A cada filme de Billy Wilder que assisto mais fico impressionado com a capacidade do diretor em transitar por diversos gêneros, sempre mantendo um alto padrão de qualidade. Pacto de Sangue é um film-noir que possui todas as características que fazem desse estilo uma experiência audiovisual tão interessante: a fotografia em preto e branco, o uso de sombras, a narração em off, a história contada em flashback, a femme-fatale e um enrendo contendo um plano de assassinato muito bem elaborado e perigoso.

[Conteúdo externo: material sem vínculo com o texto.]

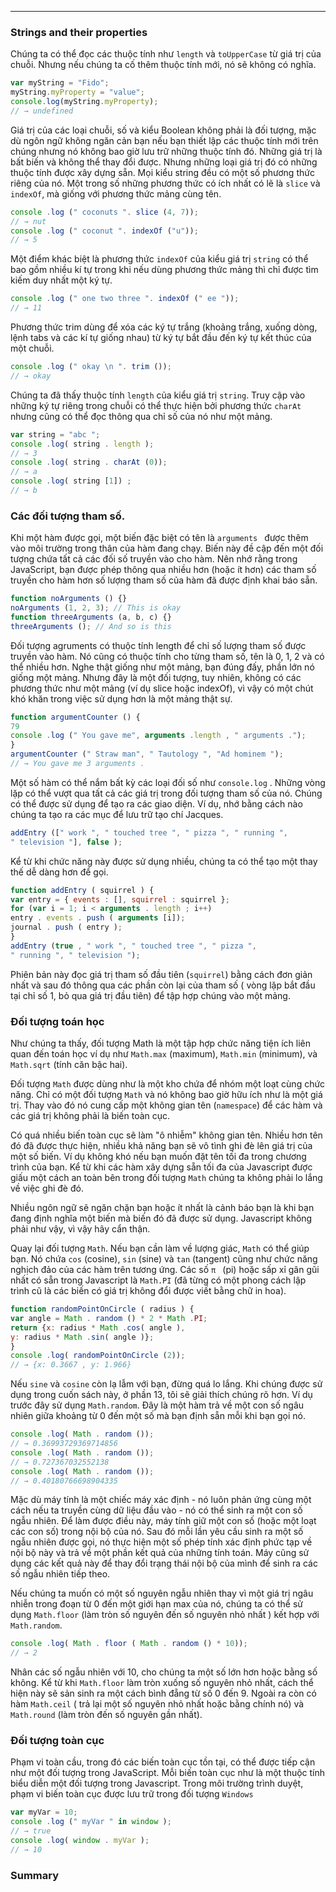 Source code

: ---
### Strings and their properties
Chúng ta có thể đọc các thuộc tính như `length` và `toUpperCase` từ giá trị của chuỗi. Nhưng nếu chúng ta cố thêm thuộc tính mới, nó sẽ không có nghĩa.

```javascript
var myString = "Fido";
myString.myProperty = "value";
console.log(myString.myProperty);
// → undefined
```
Giá trị của các loại chuỗi, số và kiểu Boolean không phải là đối tượng, mặc dù ngôn ngữ không ngăn cản bạn nếu bạn thiết 	lập các thuộc tính mới trên chúng nhưng nó không bao giờ lưu trữ những thuộc tính đó. Những giá trị là bất biến và không thể thay đổi được.
Nhưng những loại giá trị đó có những thuộc tính được xây dựng sẵn. Mọi kiểu string đều có một số phương thức riêng của nó. Một trong số những phương thức có ích nhất có lẽ là `slice` và ` indexOf`, mà giống với phương thức mảng cùng tên.

```javascript
console .log (" coconuts ". slice (4, 7));
// → nut
console .log (" coconut ". indexOf ("u"));
// → 5
```

Một điểm khác biệt là phương thức `indexOf` của kiểu giá trị `string` có thể bao gồm nhiều kí tự trong khi nếu dùng phương thức mảng thì chỉ được tìm kiếm duy nhất một ký tự.

```javascript
console .log (" one two three ". indexOf (" ee "));
// → 11
```

Phương thức trim dùng để xóa các ký tự trắng (khoảng trắng, xuống dòng, lệnh tabs và các kí tự giống nhau) từ ký tự bắt đầu đến ký tự kết thúc của một chuỗi.

```javascript
console .log (" okay \n ". trim ());
// → okay

```

Chúng ta đã thấy thuộc tính `length` của kiểu giá trị `string`. Truy cập vào những ký tự riêng trong chuỗi có thể thực hiện bởi phương thức `charAt` nhưng cũng có thể đọc thông qua chỉ số của nó như một mảng.

```javascript
var string = "abc ";
console .log( string . length );
// → 3
console .log( string . charAt (0));
// → a
console .log( string [1]) ;
// → b

```

### Các đối tượng tham số.

Khi một hàm được gọi, một biến đặc biệt có tên là `arguments ` được thêm vào môi trường trong thân của hàm đang chạy. Biến này đề cập đến một đối tượng chứa tất cả các đối số truyền vào cho hàm. Nên nhớ rằng trong JavaScript, bạn được phép thông qua nhiều hơn (hoặc ít hơn) các tham số truyền cho hàm hơn số lượng tham số của hàm đã được định khai báo sẵn.

```javascript
function noArguments () {}
noArguments (1, 2, 3); // This is okay
function threeArguments (a, b, c) {}
threeArguments (); // And so is this

```

Đối tượng agruments có thuộc tính length để chỉ số lượng tham số được truyền vào hàm. Nó cũng có thuộc tính cho từng tham số, tên là 0, 1, 2 và có thể nhiều hơn.
Nghe thật giống như một mảng, bạn đúng đấy, phần lớn nó giống một mảng. Nhưng đây là một đối tượng, tuy nhiên, không có các phương thức như một mảng (ví dụ slice hoặc indexOf), vì vậy có một chút khó khăn trong việc sử dụng hơn là một mảng thật sự.


```javascript
function argumentCounter () {
79
console .log (" You gave me", arguments .length , " arguments .");
}
argumentCounter (" Straw man", " Tautology ", "Ad hominem ");
// → You gave me 3 arguments .
```

Một số hàm có thể nắm bất kỳ các loại đối số như `console.log` . Những vòng lặp có thể vượt qua tất cả các giá trị trong đối tượng tham số của nó. Chúng có thể được sử dụng để tạo ra các giao diện. Ví dụ, nhớ bằng cách nào chúng ta tạo ra các mục để lưu trữ tạo chí Jacques.

```javascript
addEntry ([" work ", " touched tree ", " pizza ", " running ",
" television "], false );
```

Kể từ khi chức năng này được sử dụng nhiều, chúng ta có thể tạo một thay thế dễ dàng hơn để gọi.
```javascript
function addEntry ( squirrel ) {
var entry = { events : [], squirrel : squirrel };
for (var i = 1; i < arguments . length ; i++)
entry . events . push ( arguments [i]);
journal . push ( entry );
}
addEntry (true , " work ", " touched tree ", " pizza ",
" running ", " television ");
```

Phiên bản này đọc giá trị tham số đầu tiên (`squirrel`) bằng cách đơn giản nhất và sau đó thông qua các phần còn lại của tham số ( vòng lặp bắt đầu tại chỉ số 1, bỏ qua giá trị đầu tiên) để tập hợp chúng vào một mảng.

### Đối tượng toán học

Như chúng ta thấy, đối tượng Math  là một tập hợp chức năng tiện ích liên quan đến toán học ví dụ như `Math.max` (maximum), `Math.min` (minimum), và `Math.sqrt` (tính căn bậc hai).

Đối tượng `Math` được dùng như là một kho chứa để nhóm một loạt cùng chức năng. Chỉ có một đối tượng `Math` và nó không bao giờ hữu ích như là một giá trị. Thay vào đó nó cung cấp một không gian tên (`namespace`) để các hàm và các giá trị không phải là biến toàn cục.

Có quá nhiều biến toàn cục sẽ làm "ô nhiễm" không gian tên. Nhiều hơn tên đó đã được thực hiện, nhiều khả năng bạn sẽ vô tình ghi đè lên giá trị của một số biến. Ví dụ không khó nếu bạn muốn đặt tên tối đa trong chương trình của bạn. Kể từ khi các hàm xây dựng sẵn tối đa của Javascript được giấu một cách an toàn bên trong đối tượng `Math` chúng ta không phải lo lắng về việc ghi đè đó.

Nhiều ngôn ngữ sẽ ngăn chặn bạn hoặc ít nhất là cảnh báo  bạn là khi bạn đang định nghĩa một biến mà biến đó đã được sử dụng. Javascript không phải như vậy, vì vậy hãy cẩn thận. 

Quay lại đối tượng `Math`. Nếu bạn cần làm về lượng giác, `Math` có thể giúp bạn. Nó chứa `cos` (cosine), `sin` (sine) và `tan` (tangent) cũng như chức năng nghịch đảo của các hàm trên tương ứng. Các số `π ` (pi) hoặc sấp xỉ gân gũi nhất có sẵn trong Javascript là `Math.PI` (đã từng có một phong cách lập trình cũ là các biến có giá trị không đổi được viết bằng chữ in hoa).

```javascript
function randomPointOnCircle ( radius ) {
var angle = Math . random () * 2 * Math .PI;
return {x: radius * Math .cos( angle ),
y: radius * Math .sin( angle )};
}
console .log( randomPointOnCircle (2));
// → {x: 0.3667 , y: 1.966}
```

Nếu `sine` và `cosine` còn lạ lẫm với bạn, đừng quá lo lắng. Khi chúng được sử dụng trong cuốn sách này, ở phần 13, tôi sẽ giải thích chúng rõ hơn. 
Ví dụ trước đây sử dụng `Math.random`. Đây là một hàm trả về một con số ngâu nhiên giữa khoảng từ 0 đến một số mà bạn định sẵn mỗi khi bạn gọi nó.

```javascript
console .log( Math . random ());
// → 0.36993729369714856
console .log( Math . random ());
// → 0.727367032552138
console .log( Math . random ());
// → 0.40180766698904335
``` 

Mặc dù máy tính là một chiếc máy xác định - nó luôn phản ứng cùng một cách nếu ta truyền cùng dữ liệu đầu vào - nó có thể sinh ra một con số ngẫu nhiên. Để làm được điều này, máy tính giữ một con số (hoặc một loạt các con số) trong nội bộ của nó. Sau đó mỗi lần yêu cầu sinh ra một số ngẫu nhiên được gọi, nó thực hiện một số phép tính xác định phức tạp về nội bộ này và trả về một phần kết quả của những tính toán. Máy cũng sử dụng các kết quả này để thay đổi trạng thái nội bộ của mình để sinh ra các số ngẫu nhiên tiếp theo. 

Nếu chúng ta muốn có một số nguyên ngẫu nhiên thay vì một giá trị ngâu nhiễn trong đoạn từ 0 đến một giới hạn max của nó, chúng ta có thể sử dụng `Math.floor` (làm tròn số nguyên đến số nguyên nhỏ nhất ) kết hợp với `Math.random`.

```javascript
console .log( Math . floor ( Math . random () * 10));
// → 2
```
Nhân các số ngẫu nhiên với 10, cho chúng ta một số lớn hơn hoặc bằng số không. Kể từ khi `Math.floor` làm tròn xuống số nguyên nhỏ nhất, cách thể hiện này sẽ sản sinh ra một cách bình đẵng từ số 0 đến 9. Ngoài ra còn có hàm `Math.ceil` ( trả lại một số nguyên nhỏ nhất hoặc bằng chính nó) và `Math.round` (làm tròn đến số nguyên gần nhất).


### Đối tượng toàn cục

Phạm vi toàn cầu, trong đó các biến toàn cục tồn tại, có thể được tiếp cận như một đối tượng trong JavaScript. Mỗi biến toàn cục như là một thuộc tính biểu diễn một đối tượng trong Javascript. Trong môi trường trình duyệt, phạm vi biến toàn cục được lưu trữ trong đối tượng `Windows`

```javascript
var myVar = 10;
console .log (" myVar " in window );
// → true
console .log( window . myVar );
// → 10
```

### Summary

Walter Neff, um vendedor de seguros, entra em contato com Phyllis Dietrichson para fechar um acordo aparentemente inofensivo, mas ela faz uso da sedução e desperta a ganância em Walter para planejar a morte do marido de forma que pareça um acidente, tendo como objetivo uma gorda compensação monetária.
O plano é colocado em prática de maneira ousada e envolve um acidente em um trem. A tensão cresce a cada passo dado pelo protagonista. Juntamente com ele, temos a sensação de que nada dará errado, afinal todas as arestas parecem ter sido aparadas, mesmo com alguns percalços. Pura ilusão. Um colega de trabalho de Walter recebe a missão de investigar toda essa história e aí o sentido de urgência se estabelece. O cerco se fecha de maneira preocupante e acompanhamos o desenrolar dos fatos com o coração palpitando. Trata-se de uma história refinada e cheia de detalhes inteligentes, que ainda se beneficia de uma direção muito envolvente de Billy Wilder e um desfecho impactante. Vai continuar envelhecendo muito bem.